• **What the exercise asks**: Copy every line below that has the word "anomalies" in it.

---*---

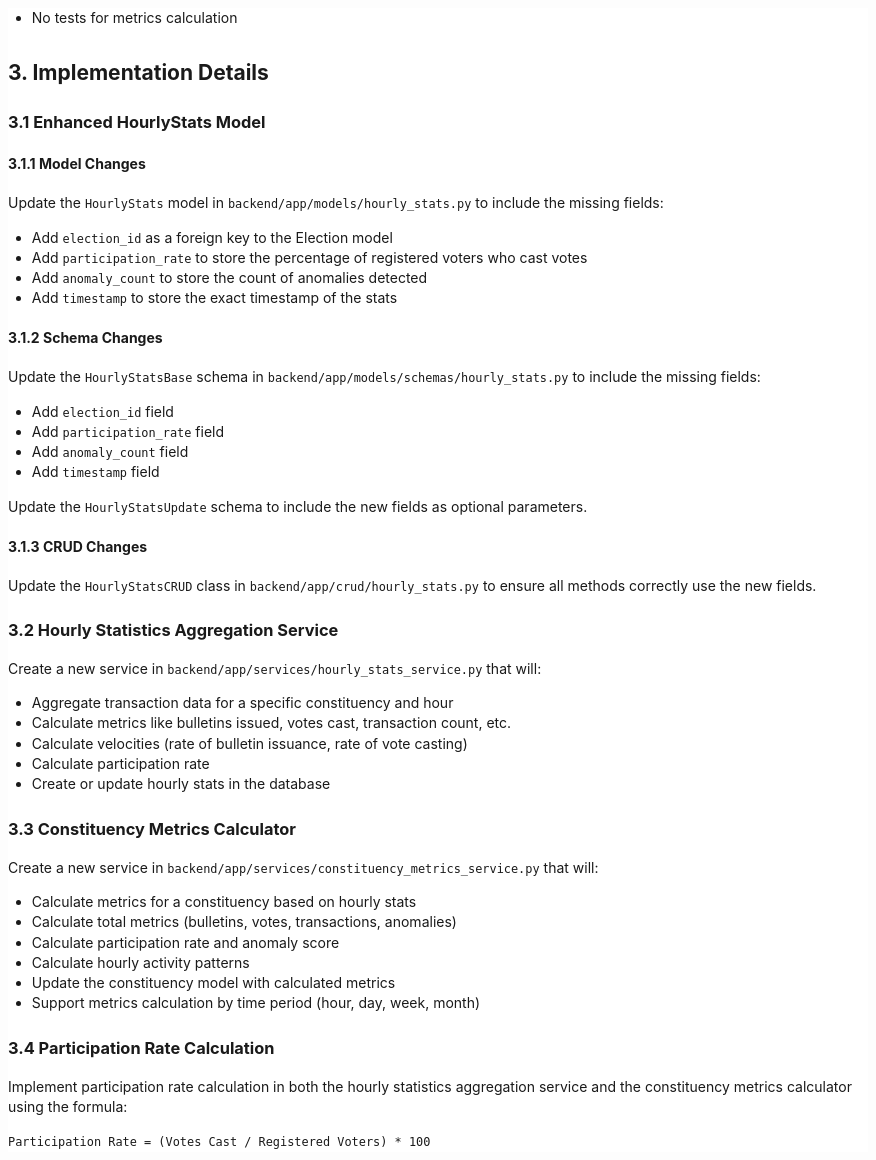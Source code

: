 - No tests for metrics calculation

## 3. Implementation Details

### 3.1 Enhanced HourlyStats Model

#### 3.1.1 Model Changes

Update the `HourlyStats` model in `backend/app/models/hourly_stats.py` to include the missing fields:
- Add `election_id` as a foreign key to the Election model
- Add `participation_rate` to store the percentage of registered voters who cast votes
- Add `anomaly_count` to store the count of anomalies detected
- Add `timestamp` to store the exact timestamp of the stats

#### 3.1.2 Schema Changes

Update the `HourlyStatsBase` schema in `backend/app/models/schemas/hourly_stats.py` to include the missing fields:
- Add `election_id` field
- Add `participation_rate` field
- Add `anomaly_count` field
- Add `timestamp` field

Update the `HourlyStatsUpdate` schema to include the new fields as optional parameters.

#### 3.1.3 CRUD Changes

Update the `HourlyStatsCRUD` class in `backend/app/crud/hourly_stats.py` to ensure all methods correctly use the new fields.

### 3.2 Hourly Statistics Aggregation Service

Create a new service in `backend/app/services/hourly_stats_service.py` that will:
- Aggregate transaction data for a specific constituency and hour
- Calculate metrics like bulletins issued, votes cast, transaction count, etc.
- Calculate velocities (rate of bulletin issuance, rate of vote casting)
- Calculate participation rate
- Create or update hourly stats in the database

### 3.3 Constituency Metrics Calculator

Create a new service in `backend/app/services/constituency_metrics_service.py` that will:
- Calculate metrics for a constituency based on hourly stats
- Calculate total metrics (bulletins, votes, transactions, anomalies)
- Calculate participation rate and anomaly score
- Calculate hourly activity patterns
- Update the constituency model with calculated metrics
- Support metrics calculation by time period (hour, day, week, month)

### 3.4 Participation Rate Calculation

Implement participation rate calculation in both the hourly statistics aggregation service and the constituency metrics calculator using the formula:
```
Participation Rate = (Votes Cast / Registered Voters) * 100
```
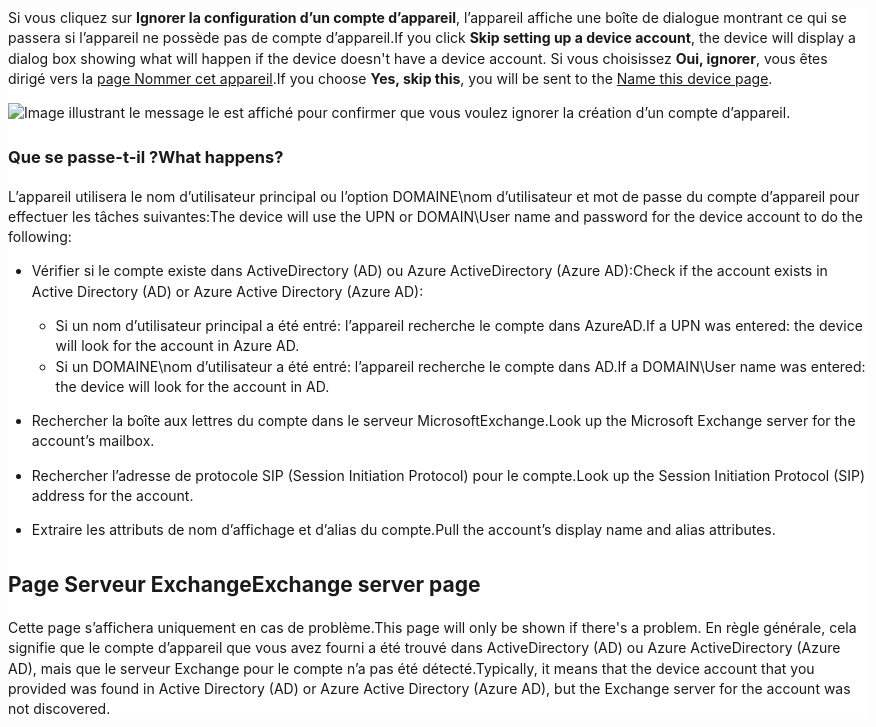 <span data-ttu-id="21472-237">Si vous cliquez sur **Ignorer la configuration d’un compte d’appareil**, l’appareil affiche une boîte de dialogue montrant ce qui se passera si l’appareil ne possède pas de compte d’appareil.</span><span class="sxs-lookup"><span data-stu-id="21472-237">If you click **Skip setting up a device account**, the device will display a dialog box showing what will happen if the device doesn't have a device account.</span></span> <span data-ttu-id="21472-238">Si vous choisissez **Oui, ignorer**, vous êtes dirigé vers la [page Nommer cet appareil](#name-this-device).</span><span class="sxs-lookup"><span data-stu-id="21472-238">If you choose **Yes, skip this**, you will be sent to the [Name this device page](#name-this-device).</span></span>

![Image illustrant le message le est affiché pour confirmer que vous voulez ignorer la création d’un compte d’appareil.](images/setupskipdeviceacct.png)

### <span data-ttu-id="21472-240">Que se passe-t-il ?</span><span class="sxs-lookup"><span data-stu-id="21472-240">What happens?</span></span>

<span data-ttu-id="21472-241">L’appareil utilisera le nom d’utilisateur principal ou l’option DOMAINE\\nom d’utilisateur et mot de passe du compte d’appareil pour effectuer les tâches suivantes:</span><span class="sxs-lookup"><span data-stu-id="21472-241">The device will use the UPN or DOMAIN\\User name and password for the device account to do the following:</span></span>

-   <span data-ttu-id="21472-242">Vérifier si le compte existe dans ActiveDirectory (AD) ou Azure ActiveDirectory (Azure AD):</span><span class="sxs-lookup"><span data-stu-id="21472-242">Check if the account exists in Active Directory (AD) or Azure Active Directory (Azure AD):</span></span>

    -   <span data-ttu-id="21472-243">Si un nom d’utilisateur principal a été entré: l’appareil recherche le compte dans AzureAD.</span><span class="sxs-lookup"><span data-stu-id="21472-243">If a UPN was entered: the device will look for the account in Azure AD.</span></span>
    -   <span data-ttu-id="21472-244">Si un DOMAINE\\nom d’utilisateur a été entré: l’appareil recherche le compte dans AD.</span><span class="sxs-lookup"><span data-stu-id="21472-244">If a DOMAIN\\User name was entered: the device will look for the account in AD.</span></span>
-   <span data-ttu-id="21472-245">Rechercher la boîte aux lettres du compte dans le serveur MicrosoftExchange.</span><span class="sxs-lookup"><span data-stu-id="21472-245">Look up the Microsoft Exchange server for the account’s mailbox.</span></span>
-   <span data-ttu-id="21472-246">Rechercher l’adresse de protocole SIP (Session Initiation Protocol) pour le compte.</span><span class="sxs-lookup"><span data-stu-id="21472-246">Look up the Session Initiation Protocol (SIP) address for the account.</span></span>
-   <span data-ttu-id="21472-247">Extraire les attributs de nom d’affichage et d’alias du compte.</span><span class="sxs-lookup"><span data-stu-id="21472-247">Pull the account’s display name and alias attributes.</span></span>

## <a href="" id="exchange-server"></a><span data-ttu-id="21472-248">Page Serveur Exchange</span><span class="sxs-lookup"><span data-stu-id="21472-248">Exchange server page</span></span>


<span data-ttu-id="21472-249">Cette page s’affichera uniquement en cas de problème.</span><span class="sxs-lookup"><span data-stu-id="21472-249">This page will only be shown if there's a problem.</span></span> <span data-ttu-id="21472-250">En règle générale, cela signifie que le compte d’appareil que vous avez fourni a été trouvé dans ActiveDirectory (AD) ou Azure ActiveDirectory (Azure AD), mais que le serveur Exchange pour le compte n’a pas été détecté.</span><span class="sxs-lookup"><span data-stu-id="21472-250">Typically, it means that the device account that you provided was found in Active Directory (AD) or Azure Active Directory (Azure AD), but the Exchange server for the account was not discovered.</span></span>

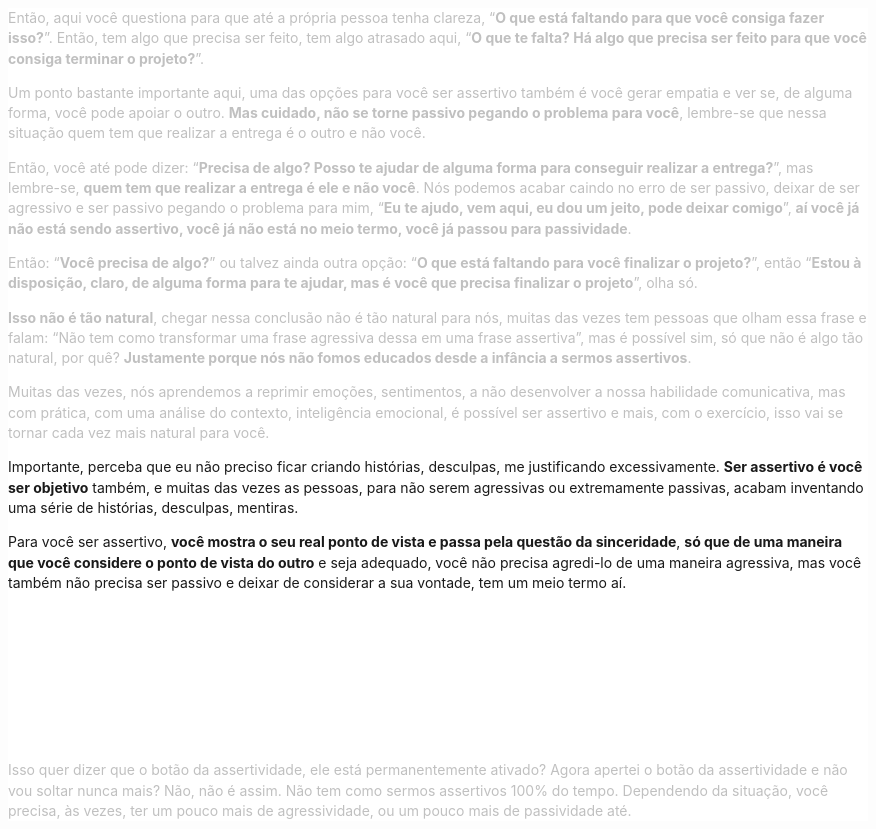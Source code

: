 <span style="color: #c0c0c0;"><span style="color: #c0c0c0;"><span style="color: #c0c0c0;">Então, aqui você questiona para que até a própria pessoa tenha clareza, “**O que está faltando para que você consiga fazer isso?**”. Então, tem algo que precisa ser feito, tem algo atrasado aqui, “**O que te falta? Há algo que precisa ser feito para que você consiga terminar o projeto?**”.</span></span></span>

<span style="color: #c0c0c0;"><span style="color: #c0c0c0;"><span style="color: #c0c0c0;"><span style="color: #c0c0c0;">Um ponto bastante importante aqui, uma das opções para você ser assertivo também é você gerar empatia e ver se, de alguma forma, você pode apoiar o outro. **Mas cuidado, não se torne passivo pegando o problema para você**, lembre-se que nessa situação quem tem que realizar a entrega é o outro e não você.</span></span></span></span>

<span style="color: #c0c0c0;"><span style="color: #c0c0c0;"><span style="color: #c0c0c0;"><span style="color: #c0c0c0;"><span style="color: #c0c0c0;">Então, você até pode dizer: “**Precisa de algo? Posso te ajudar de alguma forma para conseguir realizar a entrega?**”, mas lembre-se, **quem tem que realizar a entrega é ele e não você**. Nós podemos acabar caindo no erro de ser passivo, deixar de ser agressivo e ser passivo pegando o problema para mim, “**Eu te ajudo, vem aqui, eu dou um jeito, pode deixar comigo**”, **aí você já não está sendo assertivo, você já não está no meio termo, você já passou para passividade**.</span></span></span></span></span>

<span style="color: #c0c0c0;"><span style="color: #c0c0c0;"><span style="color: #c0c0c0;"><span style="color: #c0c0c0;"><span style="color: #c0c0c0;"><span style="color: #c0c0c0;">Então: “**Você precisa de algo?**” ou talvez ainda outra opção: “**O que está faltando para você finalizar o projeto?**”, então “**Estou à disposição, claro, de alguma forma para te ajudar, mas é você que precisa finalizar o projeto**”, olha só.</span></span></span></span></span></span>

<span style="color: #c0c0c0;">**Isso não é tão natural**, chegar nessa conclusão não é tão natural para nós, muitas das vezes tem pessoas que olham essa frase e falam: “Não tem como transformar uma frase agressiva dessa em uma frase assertiva”, mas é possível sim, só que não é algo tão natural, por quê? **Justamente porque nós não fomos educados desde a infância a sermos assertivos**.</span>

<span style="color: #c0c0c0;"><span style="color: #c0c0c0;">Muitas das vezes, nós aprendemos a reprimir emoções, sentimentos, a não desenvolver a nossa habilidade comunicativa, mas com prática, com uma análise do contexto, inteligência emocional, é possível ser assertivo e mais, com o exercício, isso vai se tornar cada vez mais natural para você.</span></span>

Importante, perceba que eu não preciso ficar criando histórias, desculpas, me justificando excessivamente. **Ser assertivo é você ser objetivo** também, e muitas das vezes as pessoas, para não serem agressivas ou extremamente passivas, acabam inventando uma série de histórias, desculpas, mentiras.

Para você ser assertivo, **você mostra o seu real ponto de vista e passa pela questão da sinceridade**, **só que de uma maneira que você considere o ponto de vista do outro** e seja adequado, você não precisa agredi-lo de uma maneira agressiva, mas você também não precisa ser passivo e deixar de considerar a sua vontade, tem um meio termo aí.

&nbsp;

&nbsp;

# <span style="color: #ffffff;">Desafios para ser assertivo</span>

<span style="color: #ffffff;"><span style="color: #c0c0c0;">Isso quer dizer que o botão da assertividade, ele está permanentemente ativado? Agora apertei o botão da assertividade e não vou soltar nunca mais? Não, não é assim. Não tem como sermos assertivos 100% do tempo. Dependendo da situação, você precisa, às vezes, ter um pouco mais de agressividade, ou um pouco mais de passividade até.</span></span>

---*---

• **Finished task**:
- Add `anomaly_count` to store the count of anomalies detected
- Calculate total metrics (bulletins, votes, transactions, anomalies)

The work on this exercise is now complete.